Five shows to see during the last week of VAULT Festival.
A verbatim clown show about grief, an interactive play about the climate crisis, a solo show about anxiety, and more...
Hello, and welcome to The Crush Bar, a weekly newsletter about theatre written by me, Fergus Morgan.
Since January, this newsletter has been focusing on VAULT Festival, publishing in-depth interviews with artists performing there, plus weekly picks of five shows to see. This is eighth and last of those, as this is the eighth and last week of the festival - and the final few days it will ever spend in the railway arches underneath Waterloo, following its eviction.
You can read more about that eviction, and about the future of VAULT Festival in my interview with co-founder and director Andy George from a few weeks back. If you haven’t donated to the #SaveVAULT campaign yet, you can do so here. And if you haven’t managed to catch anything at the festival yet, then you have until Sunday to do so!
A quick reminder that you can support this newsletter by becoming a paid subscriber for just the price of a cup-and-a-half of coffee a month, via the button below. If you want to find out more about The Crush Bar - including promo opportunities - then click here.
That’s all for now. More from me at the bottom, but first: five shows to see during the last week of VAULT Festival!
Good Grief - Ugly Bucket
Liverpool-based company Ugly Bucket is a firm favourite of The Crush Bar: long-term readers will remember that artistic director Grace Gallagher was this newsletter’s first ever interviewee, way back in January 2021!
Ugly Bucket combine clowning, mime and verbatim theatre into hilarious, heart-breaking shows unlike anything else. The company tackled post-graduate depression with its debut show Bost-Uni Plues, and sex with follow-up 2 Clowns 1 Cup.
Good Grief is the company’s third show, exploring death and bereavement. It premiered online in early 2021, then ran to acclaim as part of the New Diorama Theatre’s Untapped Award at the Edinburgh Fringe last summer. Now, the company are closing a nationwide tour with seven shows at VAULT Festival. You can read my 2021 review of Good Grief here, and book tickets via the button below.
Con-Version - Paper Mug Theatre
Paper Mug Theatre is a London-based company formed in 2019 by East 15 Acting School graduates Rory Thomas-Howes, Josh Tucker and Sebastian Gardner. The trio have made three wildly different shows so far: two-handed comedy I Lost My Virginity To Chopin’s Nocturne In B-Flat Minor, sensitive drama A Partnership, and madcap zombie thriller Steve And Tobias Versus Death, which I saw in Edinburgh last August.

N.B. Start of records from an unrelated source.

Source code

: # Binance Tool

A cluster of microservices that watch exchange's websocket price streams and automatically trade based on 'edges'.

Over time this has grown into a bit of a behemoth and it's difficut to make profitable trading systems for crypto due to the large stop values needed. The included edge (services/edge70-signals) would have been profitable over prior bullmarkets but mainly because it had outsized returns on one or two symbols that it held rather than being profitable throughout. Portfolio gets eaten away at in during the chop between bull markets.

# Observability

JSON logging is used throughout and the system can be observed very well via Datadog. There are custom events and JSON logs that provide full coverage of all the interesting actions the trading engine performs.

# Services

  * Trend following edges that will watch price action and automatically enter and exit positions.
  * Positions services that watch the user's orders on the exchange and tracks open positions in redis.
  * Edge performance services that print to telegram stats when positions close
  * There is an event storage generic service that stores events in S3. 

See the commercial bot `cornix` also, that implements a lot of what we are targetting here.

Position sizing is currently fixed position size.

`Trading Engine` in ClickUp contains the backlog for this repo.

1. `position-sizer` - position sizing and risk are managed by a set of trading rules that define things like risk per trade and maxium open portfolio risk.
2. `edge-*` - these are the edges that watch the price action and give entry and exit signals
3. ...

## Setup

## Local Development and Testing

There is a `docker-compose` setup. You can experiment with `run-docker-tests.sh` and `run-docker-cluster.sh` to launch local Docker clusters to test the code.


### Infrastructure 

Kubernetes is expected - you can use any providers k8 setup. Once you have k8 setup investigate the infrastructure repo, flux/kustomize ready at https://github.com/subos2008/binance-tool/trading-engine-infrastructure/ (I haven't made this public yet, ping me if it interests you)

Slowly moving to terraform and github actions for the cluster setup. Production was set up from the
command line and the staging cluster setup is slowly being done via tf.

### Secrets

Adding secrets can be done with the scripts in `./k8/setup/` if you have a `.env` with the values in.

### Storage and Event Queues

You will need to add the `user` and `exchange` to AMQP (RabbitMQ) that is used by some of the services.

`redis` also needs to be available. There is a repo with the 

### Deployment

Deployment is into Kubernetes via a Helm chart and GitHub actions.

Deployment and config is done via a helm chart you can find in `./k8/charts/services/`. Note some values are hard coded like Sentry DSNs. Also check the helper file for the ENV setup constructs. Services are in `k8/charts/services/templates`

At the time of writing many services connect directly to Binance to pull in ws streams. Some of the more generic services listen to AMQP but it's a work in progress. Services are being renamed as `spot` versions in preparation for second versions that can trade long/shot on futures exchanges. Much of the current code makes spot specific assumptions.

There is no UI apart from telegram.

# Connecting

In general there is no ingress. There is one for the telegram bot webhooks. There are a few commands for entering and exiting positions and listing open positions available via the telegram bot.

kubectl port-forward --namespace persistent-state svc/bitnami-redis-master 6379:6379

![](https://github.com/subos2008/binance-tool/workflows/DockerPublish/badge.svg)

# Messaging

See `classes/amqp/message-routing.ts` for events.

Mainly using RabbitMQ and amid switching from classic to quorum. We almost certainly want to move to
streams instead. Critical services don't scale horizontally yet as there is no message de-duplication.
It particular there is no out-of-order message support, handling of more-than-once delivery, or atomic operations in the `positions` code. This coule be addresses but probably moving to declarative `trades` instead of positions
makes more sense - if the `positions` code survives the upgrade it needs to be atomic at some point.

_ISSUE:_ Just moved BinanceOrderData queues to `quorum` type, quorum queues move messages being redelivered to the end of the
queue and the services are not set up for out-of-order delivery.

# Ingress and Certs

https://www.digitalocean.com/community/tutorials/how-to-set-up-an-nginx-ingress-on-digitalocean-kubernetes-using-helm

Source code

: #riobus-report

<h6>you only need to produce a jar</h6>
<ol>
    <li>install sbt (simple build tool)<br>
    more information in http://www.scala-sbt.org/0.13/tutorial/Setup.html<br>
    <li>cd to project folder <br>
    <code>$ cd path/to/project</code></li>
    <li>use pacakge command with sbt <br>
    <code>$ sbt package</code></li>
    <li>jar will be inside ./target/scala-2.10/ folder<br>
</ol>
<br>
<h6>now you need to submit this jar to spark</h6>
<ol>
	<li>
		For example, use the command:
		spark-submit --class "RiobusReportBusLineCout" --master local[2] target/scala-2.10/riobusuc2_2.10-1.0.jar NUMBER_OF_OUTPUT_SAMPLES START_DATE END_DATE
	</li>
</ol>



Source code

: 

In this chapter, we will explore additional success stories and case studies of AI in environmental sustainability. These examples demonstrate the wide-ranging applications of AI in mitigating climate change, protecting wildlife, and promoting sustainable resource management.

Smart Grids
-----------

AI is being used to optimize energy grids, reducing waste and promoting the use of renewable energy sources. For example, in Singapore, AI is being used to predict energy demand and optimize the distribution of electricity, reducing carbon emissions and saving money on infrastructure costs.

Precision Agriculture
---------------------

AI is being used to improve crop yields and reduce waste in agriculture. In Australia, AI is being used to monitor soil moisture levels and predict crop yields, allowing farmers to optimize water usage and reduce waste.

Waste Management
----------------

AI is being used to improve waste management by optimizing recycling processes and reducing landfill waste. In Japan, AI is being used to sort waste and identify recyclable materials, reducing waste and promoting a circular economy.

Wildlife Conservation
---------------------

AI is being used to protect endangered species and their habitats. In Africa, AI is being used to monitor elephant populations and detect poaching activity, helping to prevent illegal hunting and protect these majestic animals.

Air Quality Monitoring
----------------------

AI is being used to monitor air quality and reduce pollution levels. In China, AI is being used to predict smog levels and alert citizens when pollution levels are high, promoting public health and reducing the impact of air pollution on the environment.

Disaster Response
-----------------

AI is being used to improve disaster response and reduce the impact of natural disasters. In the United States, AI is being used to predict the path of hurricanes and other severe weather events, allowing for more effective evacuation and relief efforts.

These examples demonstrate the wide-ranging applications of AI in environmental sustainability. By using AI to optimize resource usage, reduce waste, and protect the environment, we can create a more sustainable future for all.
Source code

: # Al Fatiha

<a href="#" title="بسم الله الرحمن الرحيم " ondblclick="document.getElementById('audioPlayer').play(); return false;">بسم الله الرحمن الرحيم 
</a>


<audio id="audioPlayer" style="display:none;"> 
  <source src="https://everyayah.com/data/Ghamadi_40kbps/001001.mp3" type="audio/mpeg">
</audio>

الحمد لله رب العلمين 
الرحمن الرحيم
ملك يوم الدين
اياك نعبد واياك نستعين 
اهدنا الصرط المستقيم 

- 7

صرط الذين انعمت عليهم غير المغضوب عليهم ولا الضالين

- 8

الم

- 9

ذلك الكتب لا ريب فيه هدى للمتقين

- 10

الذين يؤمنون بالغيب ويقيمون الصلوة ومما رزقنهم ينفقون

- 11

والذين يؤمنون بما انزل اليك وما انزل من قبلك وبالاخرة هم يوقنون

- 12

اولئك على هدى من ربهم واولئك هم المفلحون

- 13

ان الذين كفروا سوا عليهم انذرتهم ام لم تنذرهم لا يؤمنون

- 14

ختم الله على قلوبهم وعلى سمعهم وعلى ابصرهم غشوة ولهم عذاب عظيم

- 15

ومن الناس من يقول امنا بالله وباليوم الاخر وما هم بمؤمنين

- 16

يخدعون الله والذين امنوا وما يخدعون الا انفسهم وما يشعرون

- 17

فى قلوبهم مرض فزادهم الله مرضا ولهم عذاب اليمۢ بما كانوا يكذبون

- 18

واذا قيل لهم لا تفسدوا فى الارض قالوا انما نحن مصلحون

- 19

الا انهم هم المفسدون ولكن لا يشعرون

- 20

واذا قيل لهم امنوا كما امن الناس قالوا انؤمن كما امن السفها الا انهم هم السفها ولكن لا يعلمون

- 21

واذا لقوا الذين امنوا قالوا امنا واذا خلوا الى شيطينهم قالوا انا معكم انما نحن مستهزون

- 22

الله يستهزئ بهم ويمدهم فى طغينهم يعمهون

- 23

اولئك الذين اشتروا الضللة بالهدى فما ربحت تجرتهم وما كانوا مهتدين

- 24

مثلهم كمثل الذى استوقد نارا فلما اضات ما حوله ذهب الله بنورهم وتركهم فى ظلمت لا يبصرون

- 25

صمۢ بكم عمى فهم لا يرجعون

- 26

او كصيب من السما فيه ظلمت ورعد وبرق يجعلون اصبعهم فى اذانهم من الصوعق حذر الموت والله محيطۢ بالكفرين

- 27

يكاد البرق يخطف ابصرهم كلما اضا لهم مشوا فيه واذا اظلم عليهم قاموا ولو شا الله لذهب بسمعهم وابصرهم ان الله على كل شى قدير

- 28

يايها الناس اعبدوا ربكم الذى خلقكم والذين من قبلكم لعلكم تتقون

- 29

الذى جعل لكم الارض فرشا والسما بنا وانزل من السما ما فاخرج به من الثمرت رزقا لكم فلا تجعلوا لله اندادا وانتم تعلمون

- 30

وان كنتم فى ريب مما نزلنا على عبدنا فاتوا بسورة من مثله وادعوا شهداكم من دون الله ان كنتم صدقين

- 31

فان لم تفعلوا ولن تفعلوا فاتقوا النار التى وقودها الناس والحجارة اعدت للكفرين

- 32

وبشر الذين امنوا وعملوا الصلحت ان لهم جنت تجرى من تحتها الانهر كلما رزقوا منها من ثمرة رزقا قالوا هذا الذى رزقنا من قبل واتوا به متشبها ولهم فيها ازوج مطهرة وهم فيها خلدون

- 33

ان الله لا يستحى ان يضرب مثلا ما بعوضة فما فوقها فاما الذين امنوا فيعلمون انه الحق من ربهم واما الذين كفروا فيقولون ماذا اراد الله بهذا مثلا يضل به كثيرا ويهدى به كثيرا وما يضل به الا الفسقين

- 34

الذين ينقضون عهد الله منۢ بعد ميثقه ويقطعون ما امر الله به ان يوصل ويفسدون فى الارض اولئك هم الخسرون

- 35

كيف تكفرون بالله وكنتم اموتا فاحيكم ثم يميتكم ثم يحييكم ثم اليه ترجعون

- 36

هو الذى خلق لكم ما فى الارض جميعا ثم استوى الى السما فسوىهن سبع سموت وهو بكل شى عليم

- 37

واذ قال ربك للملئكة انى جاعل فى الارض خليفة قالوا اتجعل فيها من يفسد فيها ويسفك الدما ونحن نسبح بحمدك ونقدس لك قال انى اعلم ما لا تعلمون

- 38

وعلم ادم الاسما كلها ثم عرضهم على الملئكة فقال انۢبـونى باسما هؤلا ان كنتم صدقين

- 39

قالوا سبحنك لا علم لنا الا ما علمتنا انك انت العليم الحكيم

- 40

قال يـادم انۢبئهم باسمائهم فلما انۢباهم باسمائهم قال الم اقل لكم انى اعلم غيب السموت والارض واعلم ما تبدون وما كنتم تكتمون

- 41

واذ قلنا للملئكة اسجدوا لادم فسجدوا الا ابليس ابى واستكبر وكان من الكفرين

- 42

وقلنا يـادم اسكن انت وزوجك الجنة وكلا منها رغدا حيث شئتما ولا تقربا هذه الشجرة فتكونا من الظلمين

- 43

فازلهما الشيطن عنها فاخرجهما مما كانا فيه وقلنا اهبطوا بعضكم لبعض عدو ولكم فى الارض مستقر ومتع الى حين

Con-Version is Paper Mug Theatre’s new show. Written and produced by Thomas-Howes and directed by Chalk Line Theatre’s Sam Edmunds, and performed by a six-strong cast, it runs for seven shows at VAULT Festival this week. You can check out a trailer, made by ChewBoy Productions, here.
Thomas-Howes is a queer, Midlands-born creative, whose work has been longlisted for the Bruntwood Prize and previously performed at Theatre503. With Con-Version, he turns his attention to the topic of conversion therapy, and its effects on an ordinary British family. Expect “misdirects, thrills and spectacle” in this “genre-defying” show. You can get tickets via the button below.
Burnout - ShyBairn
ShyBairn is a three-strong theatre company formed of director-producer Caitlin Evans, producer Becky Jones, and designer Nic Farr, which creates shows about contemporary issues alongside campaigning for social justice – and does it all in an environmentally sustainable way.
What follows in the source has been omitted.